--- Problem statement ---
Pictures are to be left out. Copy exactly, and only, the lines from the start of the entries below to the line with "Интерференционная картина состоит", both included.
++++++++++++++++++++
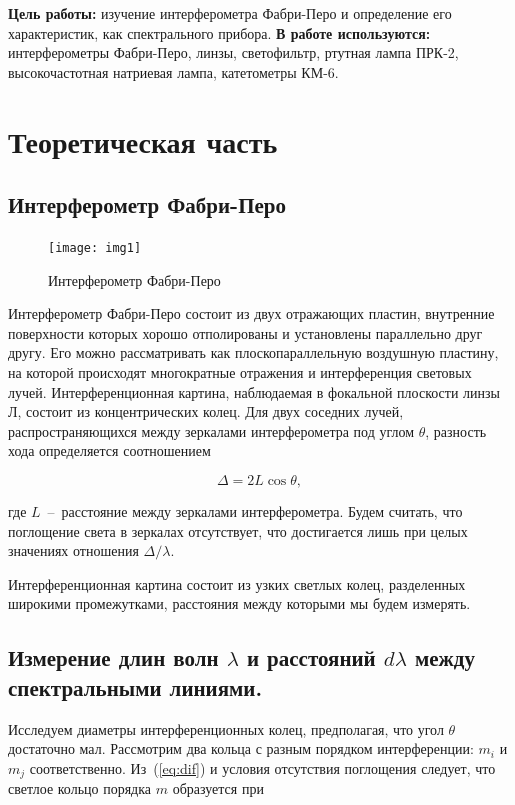 \documentclass{letask}
\begin{document}


\textbf{Цель работы:}
изучение интерферометра Фабри-Перо и определение его характеристик, как спектрального прибора.
\textbf{В работе используются:} интерферометры Фабри-Перо, линзы, светофильтр, ртутная лампа ПРК-2, высокочастотная натриевая лампа, катетометры КМ-6.

\section{Теоретическая часть}

\subsection*{Интерферометр Фабри-Перо}

\begin{figure}
\texttt{[image: img1]}
\caption{Интерферометр Фабри-Перо}
\end{figure}

Интерферометр Фабри-Перо состоит из двух отражающих пластин, внутренние поверхности которых хорошо отполированы и установлены параллельно друг другу. Его можно рассматривать как плоскопараллельную воздушную пластину, на которой происходят многократные отражения и интерференция световых лучей. Интерференционная картина, наблюдаемая в фокальной плоскости линзы Л, состоит из концентрических колец. 
Для двух соседних лучей, распространяющихся между зеркалами интерферометра под углом $\theta$, разность хода определяется соотношением
 
\begin{equation}
\Delta = 2 L \cos \theta,
\label{eq:dif}
\end{equation}

где $L$~--~расстояние между зеркалами интерферометра.
Будем считать, что поглощение света в зеркалах отсутствует, что достигается лишь при целых значениях отношения $\Delta / \lambda$.

Интерференционная картина состоит из узких светлых колец, разделенных широкими промежутками, расстояния между которыми мы будем измерять.

\subsection*{Измерение длин волн $\lambda$ и расстояний $d \lambda$ между спектральными линиями.}

Исследуем диаметры интерференционных колец, предполагая, что угол $\theta$ достаточно мал.
Рассмотрим два кольца с разным порядком интерференции: $m_i$ и $m_j$ соответственно. 
Из~(\ref{eq:dif}) и условия отсутствия поглощения следует, что светлое кольцо порядка $m$ образуется при 
\end{document}

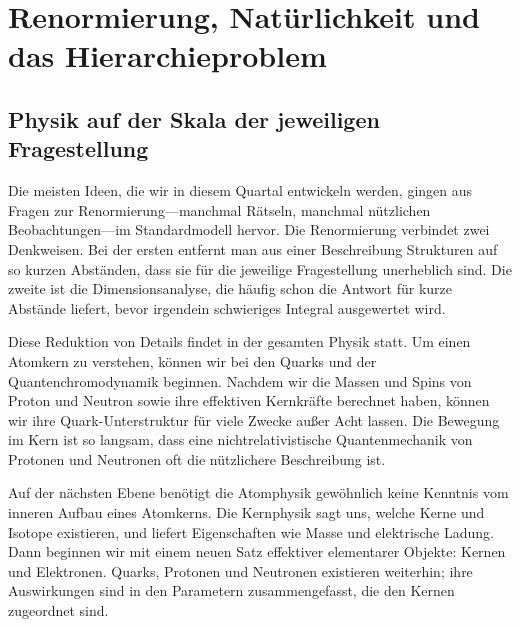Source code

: \chapter{Renormierung, Natürlichkeit und das Hierarchieproblem}


\section{Physik auf der Skala der jeweiligen Fragestellung}

Die meisten Ideen, die wir in diesem Quartal entwickeln werden, gingen aus Fragen zur Renormierung---manchmal Rätseln, manchmal nützlichen Beobachtungen---im Standardmodell hervor. Die Renormierung verbindet zwei Denkweisen. Bei der ersten entfernt man aus einer Beschreibung Strukturen auf so kurzen Abständen, dass sie für die jeweilige Fragestellung unerheblich sind. Die zweite ist die Dimensionsanalyse, die häufig schon die Antwort für kurze Abstände liefert, bevor irgendein schwieriges Integral ausgewertet wird.

Diese Reduktion von Details findet in der gesamten Physik statt. Um einen Atomkern zu verstehen, können wir bei den Quarks und der Quantenchromodynamik beginnen. Nachdem wir die Massen und Spins von Proton und Neutron sowie ihre effektiven Kernkräfte berechnet haben, können wir ihre Quark-Unterstruktur für viele Zwecke außer Acht lassen. Die Bewegung im Kern ist so langsam, dass eine nichtrelativistische Quantenmechanik von Protonen und Neutronen oft die nützlichere Beschreibung ist.

Auf der nächsten Ebene benötigt die Atomphysik gewöhnlich keine Kenntnis vom inneren Aufbau eines Atomkerns. Die Kernphysik sagt uns, welche Kerne und Isotope existieren, und liefert Eigenschaften wie Masse und elektrische Ladung. Dann beginnen wir mit einem neuen Satz effektiver elementarer Objekte: Kernen und Elektronen. Quarks, Protonen und Neutronen existieren weiterhin; ihre Auswirkungen sind in den Parametern zusammengefasst, die den Kernen zugeordnet sind.

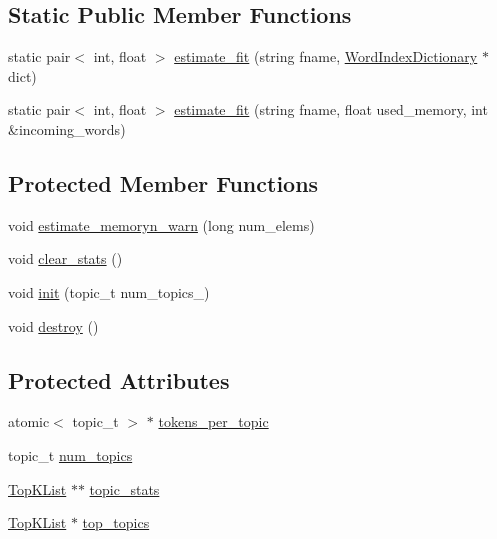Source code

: \subsection*{Static Public Member Functions}
\begin{DoxyCompactItemize}
\item 
static pair$<$ int, float $>$ \hyperlink{class_type_topic_counts_a050a1b09ad130d2ac048511df424e53b}{estimate\_\-fit} (string fname, \hyperlink{class_word_index_dictionary}{WordIndexDictionary} $\ast$dict)
\item 
static pair$<$ int, float $>$ \hyperlink{class_type_topic_counts_ae32981836e13dd9a54bfd79224063a12}{estimate\_\-fit} (string fname, float used\_\-memory, int \&incoming\_\-words)
\end{DoxyCompactItemize}
\subsection*{Protected Member Functions}
\begin{DoxyCompactItemize}
\item 
void \hyperlink{class_type_topic_counts_ab69a6701ed9e110f9c5ac25e933899ec}{estimate\_\-memoryn\_\-warn} (long num\_\-elems)
\item 
void \hyperlink{class_type_topic_counts_a0e039d80803bd0d1310d8d34478651ec}{clear\_\-stats} ()
\item 
void \hyperlink{class_type_topic_counts_a6eb9abe7c1ca5cfeaf15d49b910fd24f}{init} (topic\_\-t num\_\-topics\_\-)
\item 
void \hyperlink{class_type_topic_counts_a0ed91f07819b6534de5592d22e6278d3}{destroy} ()
\end{DoxyCompactItemize}
\subsection*{Protected Attributes}
\begin{DoxyCompactItemize}
\item 
atomic$<$ topic\_\-t $>$ $\ast$ \hyperlink{class_type_topic_counts_ab1fcbc4b5558d7d8df4404d5db290e8d}{tokens\_\-per\_\-topic}
\item 
topic\_\-t \hyperlink{class_type_topic_counts_a11093a2580f604279b5799ef494a8e66}{num\_\-topics}
\item 
\hyperlink{class_top_k_list}{TopKList} $\ast$$\ast$ \hyperlink{class_type_topic_counts_a1fd0fdd37107d5837fe5cc78191f5e8a}{topic\_\-stats}
\item 
\hyperlink{class_top_k_list}{TopKList} $\ast$ \hyperlink{class_type_topic_counts_aa31724ba039f4e58d2ac2d3344b94d46}{top\_\-topics}
\end{DoxyCompactItemize}
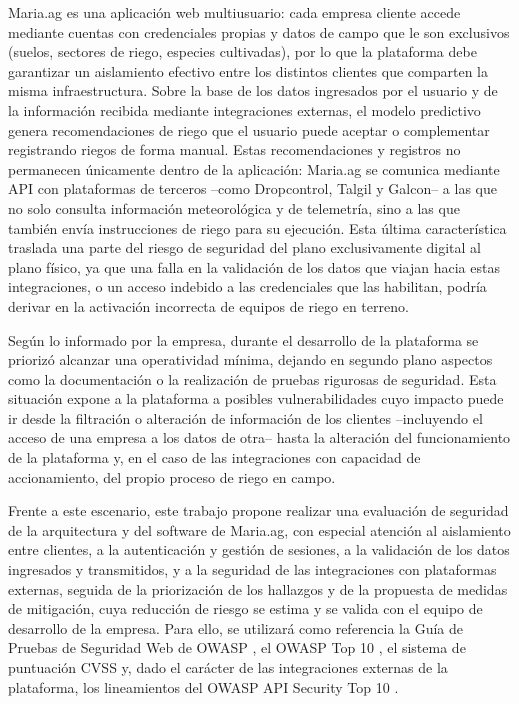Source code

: \documentclass[12pt,letterpaper]{report}
\begin{document}
Maria.ag es una aplicación web multiusuario: cada empresa cliente accede
mediante cuentas con credenciales propias y datos de campo que le son
exclusivos (suelos, sectores de riego, especies cultivadas), por lo que la
plataforma debe garantizar un aislamiento efectivo entre los distintos
clientes que comparten la misma infraestructura. Sobre la base de los datos
ingresados por el usuario y de la información recibida mediante integraciones
externas, el modelo predictivo genera recomendaciones de riego que el usuario
puede aceptar o complementar registrando riegos de forma manual. Estas
recomendaciones y registros no permanecen únicamente dentro de la aplicación:
Maria.ag se comunica mediante API con plataformas de terceros --como
Dropcontrol, Talgil y Galcon-- a las que no solo consulta información
meteorológica y de telemetría, sino a las que también envía instrucciones de
riego para su ejecución. Esta última característica traslada una parte del
riesgo de seguridad del plano exclusivamente digital al plano físico, ya que
una falla en la validación de los datos que viajan hacia estas integraciones,
o un acceso indebido a las credenciales que las habilitan, podría derivar en
la activación incorrecta de equipos de riego en terreno.

Según lo informado por la empresa, durante el desarrollo de la plataforma se
priorizó alcanzar una operatividad mínima, dejando en segundo plano aspectos
como la documentación o la realización de pruebas rigurosas de seguridad.
Esta situación expone a la plataforma a posibles vulnerabilidades cuyo
impacto puede ir desde la filtración o alteración de información de los
clientes --incluyendo el acceso de una empresa a los datos de otra-- hasta la
alteración del funcionamiento de la plataforma y, en el caso de las
integraciones con capacidad de accionamiento, del propio proceso de riego en
campo.

Frente a este escenario, este trabajo propone realizar una evaluación de
seguridad de la arquitectura y del software de Maria.ag, con especial
atención al aislamiento entre clientes, a la autenticación y gestión de
sesiones, a la validación de los datos ingresados y transmitidos, y a la
seguridad de las integraciones con plataformas externas, seguida de la
priorización de los hallazgos y de la propuesta de medidas de mitigación, cuya
reducción de riesgo se estima y se valida con el equipo de desarrollo de la
empresa. Para ello, se utilizará como referencia la Guía de Pruebas de
Seguridad Web de OWASP \autocite{owasp2024wstg}, el OWASP Top 10
\autocite{owasp2025top10}, el sistema de puntuación CVSS
\autocite{first2023cvss} y, dado el carácter de las integraciones externas de
la plataforma, los lineamientos del OWASP API Security Top 10
\autocite{owasp2023api}.
\end{document}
++++++++++++++++++++
--- Solution to this task ---
 \documentclass{letask}
\begin{document}


\textbf{Цель работы:}
изучение интерферометра Фабри-Перо и определение его характеристик, как спектрального прибора.
\textbf{В работе используются:} интерферометры Фабри-Перо, линзы, светофильтр, ртутная лампа ПРК-2, высокочастотная натриевая лампа, катетометры КМ-6.

\section{Теоретическая часть}

\subsection*{Интерферометр Фабри-Перо}

\begin{figure}
\texttt{[image: img1]}
\caption{Интерферометр Фабри-Перо}
\end{figure}

Интерферометр Фабри-Перо состоит из двух отражающих пластин, внутренние поверхности которых хорошо отполированы и установлены параллельно друг другу. Его можно рассматривать как плоскопараллельную воздушную пластину, на которой происходят многократные отражения и интерференция световых лучей. Интерференционная картина, наблюдаемая в фокальной плоскости линзы Л, состоит из концентрических колец. 
Для двух соседних лучей, распространяющихся между зеркалами интерферометра под углом $\theta$, разность хода определяется соотношением
 
\begin{equation}
\Delta = 2 L \cos \theta,
\label{eq:dif}
\end{equation}

где $L$~--~расстояние между зеркалами интерферометра.
Будем считать, что поглощение света в зеркалах отсутствует, что достигается лишь при целых значениях отношения $\Delta / \lambda$.

Интерференционная картина состоит из узких светлых колец, разделенных широкими промежутками, расстояния между которыми мы будем измерять.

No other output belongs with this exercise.